§ About this task
Tell how many lines in these records contain the string "loss", with only the number as the reply.

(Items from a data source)
___
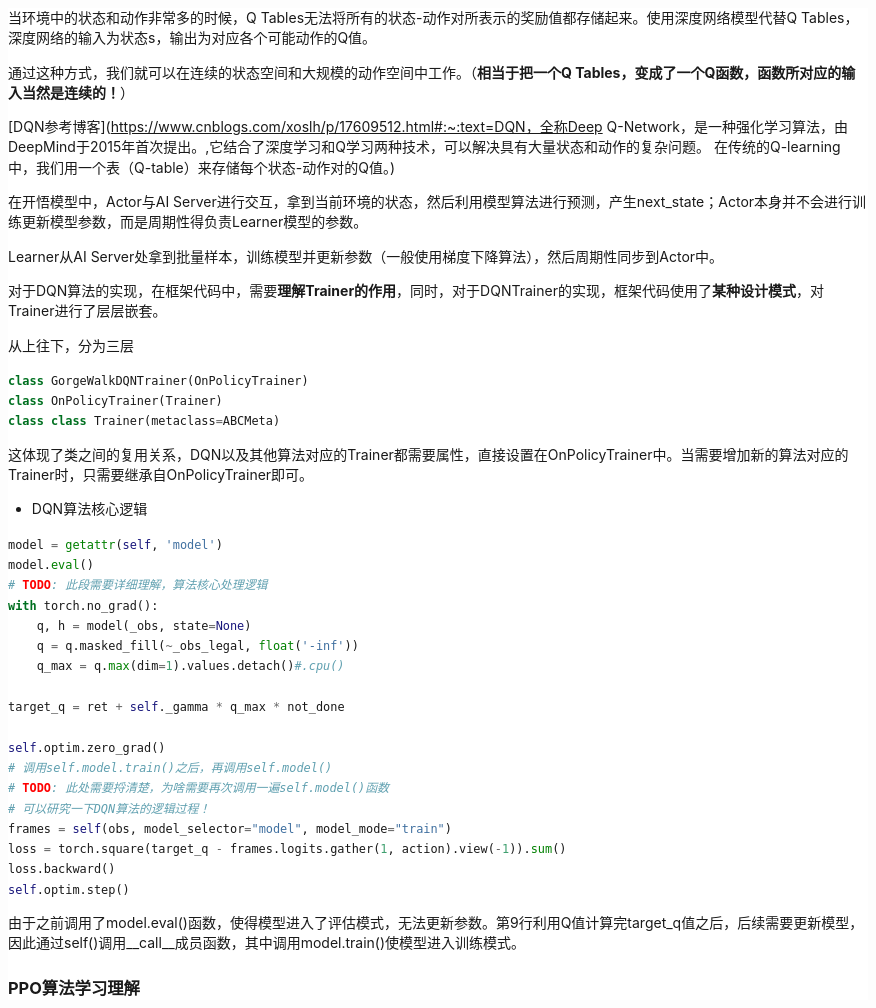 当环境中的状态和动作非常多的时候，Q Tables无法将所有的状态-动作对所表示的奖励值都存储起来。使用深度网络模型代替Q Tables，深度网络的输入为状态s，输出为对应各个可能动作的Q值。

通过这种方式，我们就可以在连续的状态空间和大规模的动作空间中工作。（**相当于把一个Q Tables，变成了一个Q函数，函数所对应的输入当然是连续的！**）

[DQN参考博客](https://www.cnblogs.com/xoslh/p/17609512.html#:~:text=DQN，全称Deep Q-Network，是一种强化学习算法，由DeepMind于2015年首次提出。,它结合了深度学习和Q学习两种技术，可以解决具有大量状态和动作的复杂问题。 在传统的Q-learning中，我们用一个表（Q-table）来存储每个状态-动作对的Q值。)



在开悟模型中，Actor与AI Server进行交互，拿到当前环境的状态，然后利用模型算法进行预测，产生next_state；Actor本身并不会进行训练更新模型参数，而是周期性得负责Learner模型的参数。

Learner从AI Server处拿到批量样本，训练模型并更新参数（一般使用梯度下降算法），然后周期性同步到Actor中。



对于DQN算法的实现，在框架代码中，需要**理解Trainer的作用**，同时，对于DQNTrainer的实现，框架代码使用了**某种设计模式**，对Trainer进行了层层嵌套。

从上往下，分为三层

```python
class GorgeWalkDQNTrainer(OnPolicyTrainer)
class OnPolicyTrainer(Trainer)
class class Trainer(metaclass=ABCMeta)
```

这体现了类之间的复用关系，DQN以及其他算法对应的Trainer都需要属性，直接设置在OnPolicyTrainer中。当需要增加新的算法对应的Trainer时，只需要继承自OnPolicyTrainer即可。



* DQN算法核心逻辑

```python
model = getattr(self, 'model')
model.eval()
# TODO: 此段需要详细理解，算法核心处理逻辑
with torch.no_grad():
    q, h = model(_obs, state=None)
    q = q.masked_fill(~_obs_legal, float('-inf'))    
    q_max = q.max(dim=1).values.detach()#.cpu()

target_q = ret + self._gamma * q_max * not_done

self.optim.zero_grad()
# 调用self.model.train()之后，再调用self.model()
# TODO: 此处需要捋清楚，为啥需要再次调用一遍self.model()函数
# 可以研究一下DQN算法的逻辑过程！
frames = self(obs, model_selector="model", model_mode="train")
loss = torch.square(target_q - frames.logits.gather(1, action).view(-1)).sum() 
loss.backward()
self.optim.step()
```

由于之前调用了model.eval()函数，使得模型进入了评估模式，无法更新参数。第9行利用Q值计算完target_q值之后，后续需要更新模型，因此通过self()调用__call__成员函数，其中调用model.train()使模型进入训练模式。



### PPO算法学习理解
___
§ Solution to the problem
2